#### What to work on:
Read through the records. Copy each line that has the word "parallelize".

#### Given information:
☆ ☆ ☆

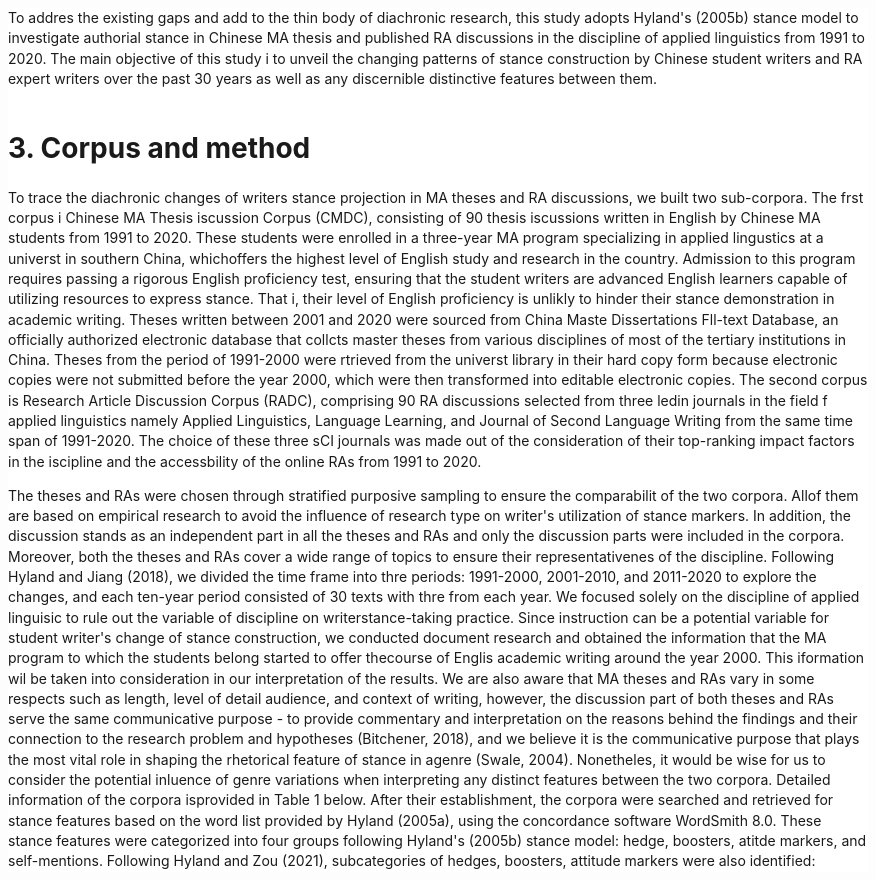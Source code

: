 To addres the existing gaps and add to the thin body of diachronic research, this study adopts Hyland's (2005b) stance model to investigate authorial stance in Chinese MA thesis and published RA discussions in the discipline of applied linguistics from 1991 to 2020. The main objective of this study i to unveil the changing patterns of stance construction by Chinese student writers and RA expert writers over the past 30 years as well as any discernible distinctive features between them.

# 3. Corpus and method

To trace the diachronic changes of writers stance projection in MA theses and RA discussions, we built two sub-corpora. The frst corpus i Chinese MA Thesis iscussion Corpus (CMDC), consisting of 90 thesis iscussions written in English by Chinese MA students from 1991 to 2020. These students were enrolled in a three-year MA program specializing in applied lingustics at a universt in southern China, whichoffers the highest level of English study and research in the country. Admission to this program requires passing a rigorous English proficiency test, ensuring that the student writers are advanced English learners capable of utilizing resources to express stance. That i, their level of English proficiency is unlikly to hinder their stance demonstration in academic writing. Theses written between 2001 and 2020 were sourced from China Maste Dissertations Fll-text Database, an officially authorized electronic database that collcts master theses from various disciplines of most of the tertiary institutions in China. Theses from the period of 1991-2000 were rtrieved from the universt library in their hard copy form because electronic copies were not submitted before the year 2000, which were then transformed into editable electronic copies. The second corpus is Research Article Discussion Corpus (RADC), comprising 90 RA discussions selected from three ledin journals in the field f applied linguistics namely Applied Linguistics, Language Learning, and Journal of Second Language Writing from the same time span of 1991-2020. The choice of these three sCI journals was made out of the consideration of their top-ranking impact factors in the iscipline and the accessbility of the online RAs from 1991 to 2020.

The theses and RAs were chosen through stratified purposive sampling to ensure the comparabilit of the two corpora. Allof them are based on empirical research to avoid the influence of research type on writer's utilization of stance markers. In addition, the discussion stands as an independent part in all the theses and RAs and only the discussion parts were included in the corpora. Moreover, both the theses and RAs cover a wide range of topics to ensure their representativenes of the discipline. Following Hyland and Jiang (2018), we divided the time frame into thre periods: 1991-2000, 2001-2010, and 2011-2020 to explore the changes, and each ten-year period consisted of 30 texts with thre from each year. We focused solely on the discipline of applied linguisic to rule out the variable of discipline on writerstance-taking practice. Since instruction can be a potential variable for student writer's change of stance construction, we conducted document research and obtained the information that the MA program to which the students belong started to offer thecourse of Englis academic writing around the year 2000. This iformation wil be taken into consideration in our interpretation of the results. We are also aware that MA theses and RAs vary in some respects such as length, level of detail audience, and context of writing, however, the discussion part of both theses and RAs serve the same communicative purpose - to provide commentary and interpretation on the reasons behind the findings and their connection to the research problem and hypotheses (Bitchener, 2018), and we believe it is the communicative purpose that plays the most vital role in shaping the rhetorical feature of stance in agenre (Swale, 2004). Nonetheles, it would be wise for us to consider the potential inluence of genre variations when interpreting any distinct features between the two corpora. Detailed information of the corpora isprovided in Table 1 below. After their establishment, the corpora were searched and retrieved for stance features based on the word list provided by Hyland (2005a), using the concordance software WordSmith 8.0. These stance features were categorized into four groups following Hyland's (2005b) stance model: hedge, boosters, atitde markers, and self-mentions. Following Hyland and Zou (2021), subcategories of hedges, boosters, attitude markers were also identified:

☆ ☆ ☆

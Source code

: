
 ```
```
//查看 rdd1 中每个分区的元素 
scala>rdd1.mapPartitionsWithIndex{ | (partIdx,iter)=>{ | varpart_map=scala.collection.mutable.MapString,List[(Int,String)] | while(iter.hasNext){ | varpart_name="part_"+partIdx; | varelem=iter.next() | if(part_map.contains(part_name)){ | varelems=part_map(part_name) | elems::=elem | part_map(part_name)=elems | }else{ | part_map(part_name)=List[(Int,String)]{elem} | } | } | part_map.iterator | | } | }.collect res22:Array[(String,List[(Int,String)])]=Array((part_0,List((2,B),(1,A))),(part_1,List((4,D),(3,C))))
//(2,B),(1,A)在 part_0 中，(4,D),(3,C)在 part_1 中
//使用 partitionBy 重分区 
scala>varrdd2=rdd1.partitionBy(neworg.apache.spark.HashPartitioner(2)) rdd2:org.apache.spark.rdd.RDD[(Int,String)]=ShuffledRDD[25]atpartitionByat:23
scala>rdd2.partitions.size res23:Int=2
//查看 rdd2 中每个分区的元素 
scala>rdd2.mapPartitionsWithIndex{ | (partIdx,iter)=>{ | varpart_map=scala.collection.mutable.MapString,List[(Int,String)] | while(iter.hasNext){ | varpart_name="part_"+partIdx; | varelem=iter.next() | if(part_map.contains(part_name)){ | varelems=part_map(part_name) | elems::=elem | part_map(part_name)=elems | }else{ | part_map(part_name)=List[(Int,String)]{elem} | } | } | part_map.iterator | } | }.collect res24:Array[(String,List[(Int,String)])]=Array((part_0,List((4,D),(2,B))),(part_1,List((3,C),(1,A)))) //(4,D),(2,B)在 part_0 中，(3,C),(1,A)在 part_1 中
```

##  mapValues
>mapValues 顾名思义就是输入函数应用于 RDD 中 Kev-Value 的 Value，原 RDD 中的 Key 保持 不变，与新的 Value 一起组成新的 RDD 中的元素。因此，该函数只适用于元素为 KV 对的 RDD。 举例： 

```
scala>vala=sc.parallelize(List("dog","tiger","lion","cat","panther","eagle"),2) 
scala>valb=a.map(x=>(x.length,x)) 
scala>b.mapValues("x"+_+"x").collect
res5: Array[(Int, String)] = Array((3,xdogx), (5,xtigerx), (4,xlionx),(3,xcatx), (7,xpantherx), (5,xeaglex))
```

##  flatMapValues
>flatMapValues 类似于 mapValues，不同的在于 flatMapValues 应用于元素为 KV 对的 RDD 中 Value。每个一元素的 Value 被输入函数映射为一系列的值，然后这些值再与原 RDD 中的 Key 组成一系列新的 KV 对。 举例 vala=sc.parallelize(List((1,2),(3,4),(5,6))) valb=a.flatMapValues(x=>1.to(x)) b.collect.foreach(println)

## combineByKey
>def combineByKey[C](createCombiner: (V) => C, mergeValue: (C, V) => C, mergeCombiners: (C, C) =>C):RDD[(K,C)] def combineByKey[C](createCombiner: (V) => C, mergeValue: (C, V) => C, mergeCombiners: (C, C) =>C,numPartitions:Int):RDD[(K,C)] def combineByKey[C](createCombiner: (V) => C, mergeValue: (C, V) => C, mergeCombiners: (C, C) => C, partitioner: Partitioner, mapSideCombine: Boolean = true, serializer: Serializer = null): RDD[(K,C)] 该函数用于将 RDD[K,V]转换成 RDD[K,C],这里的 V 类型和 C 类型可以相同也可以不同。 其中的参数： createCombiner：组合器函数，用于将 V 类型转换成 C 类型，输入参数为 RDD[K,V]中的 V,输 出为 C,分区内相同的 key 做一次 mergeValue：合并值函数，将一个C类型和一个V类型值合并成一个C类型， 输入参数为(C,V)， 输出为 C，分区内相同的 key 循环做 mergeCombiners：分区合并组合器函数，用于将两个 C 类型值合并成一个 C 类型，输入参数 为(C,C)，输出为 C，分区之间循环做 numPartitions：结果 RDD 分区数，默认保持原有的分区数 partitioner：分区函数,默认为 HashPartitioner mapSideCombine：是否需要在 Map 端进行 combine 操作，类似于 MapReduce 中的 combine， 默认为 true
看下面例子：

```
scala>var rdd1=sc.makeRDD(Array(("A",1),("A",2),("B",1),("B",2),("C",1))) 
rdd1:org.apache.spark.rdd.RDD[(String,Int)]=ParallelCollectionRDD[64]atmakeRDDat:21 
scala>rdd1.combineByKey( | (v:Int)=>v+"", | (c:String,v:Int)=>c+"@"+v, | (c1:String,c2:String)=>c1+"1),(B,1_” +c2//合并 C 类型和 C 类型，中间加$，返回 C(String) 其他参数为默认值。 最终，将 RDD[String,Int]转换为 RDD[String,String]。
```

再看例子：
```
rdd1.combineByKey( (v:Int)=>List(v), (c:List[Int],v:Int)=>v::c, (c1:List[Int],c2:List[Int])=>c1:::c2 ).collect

☆ ☆ ☆

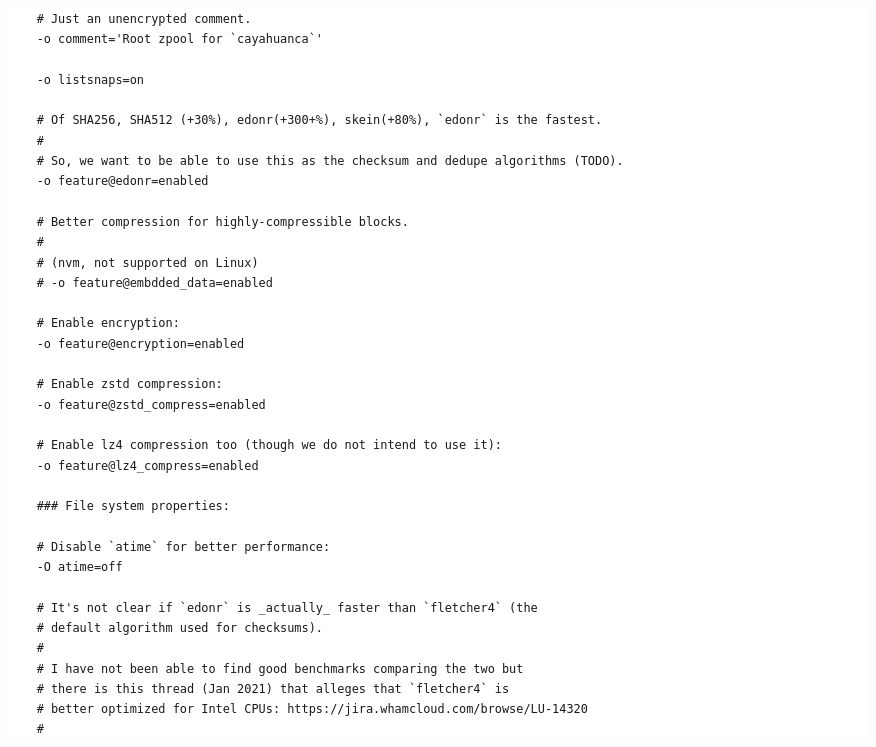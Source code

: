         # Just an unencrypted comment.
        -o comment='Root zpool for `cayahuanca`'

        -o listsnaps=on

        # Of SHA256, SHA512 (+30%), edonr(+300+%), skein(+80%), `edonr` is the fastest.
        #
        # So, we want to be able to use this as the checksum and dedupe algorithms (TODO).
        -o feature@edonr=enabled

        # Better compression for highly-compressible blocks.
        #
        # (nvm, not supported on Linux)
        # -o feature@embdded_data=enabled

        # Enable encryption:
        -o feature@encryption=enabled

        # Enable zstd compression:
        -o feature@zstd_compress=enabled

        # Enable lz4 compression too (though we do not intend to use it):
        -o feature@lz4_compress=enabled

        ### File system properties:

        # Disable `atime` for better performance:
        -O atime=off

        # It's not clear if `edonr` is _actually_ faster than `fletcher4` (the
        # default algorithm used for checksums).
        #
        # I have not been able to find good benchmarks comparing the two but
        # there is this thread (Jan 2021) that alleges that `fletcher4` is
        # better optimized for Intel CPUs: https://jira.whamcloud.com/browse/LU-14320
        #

☆ ☆ ☆

#### Response box:
scala>vala=sc.parallelize(List("dog","tiger","lion","cat","panther","eagle"),2) 
>flatMapValues 类似于 mapValues，不同的在于 flatMapValues 应用于元素为 KV 对的 RDD 中 Value。每个一元素的 Value 被输入函数映射为一系列的值，然后这些值再与原 RDD 中的 Key 组成一系列新的 KV 对。 举例 vala=sc.parallelize(List((1,2),(3,4),(5,6))) valb=a.flatMapValues(x=>1.to(x)) b.collect.foreach(println)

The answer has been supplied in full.